## [ACTION ITEM]
Search the records for the word "модуль". Copy every line where it appears.

## [RECORD EXTRACTS]

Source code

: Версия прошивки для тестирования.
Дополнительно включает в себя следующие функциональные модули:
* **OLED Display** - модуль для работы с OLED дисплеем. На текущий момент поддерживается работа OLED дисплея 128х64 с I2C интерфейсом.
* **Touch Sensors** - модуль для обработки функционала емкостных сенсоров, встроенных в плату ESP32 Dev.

## [SOLUTION]
* **OLED Display** - модуль для работы с OLED дисплеем. На текущий момент поддерживается работа OLED дисплея 128х64 с I2C интерфейсом.
* **Touch Sensors** - модуль для обработки функционала емкостных сенсоров, встроенных в плату ESP32 Dev.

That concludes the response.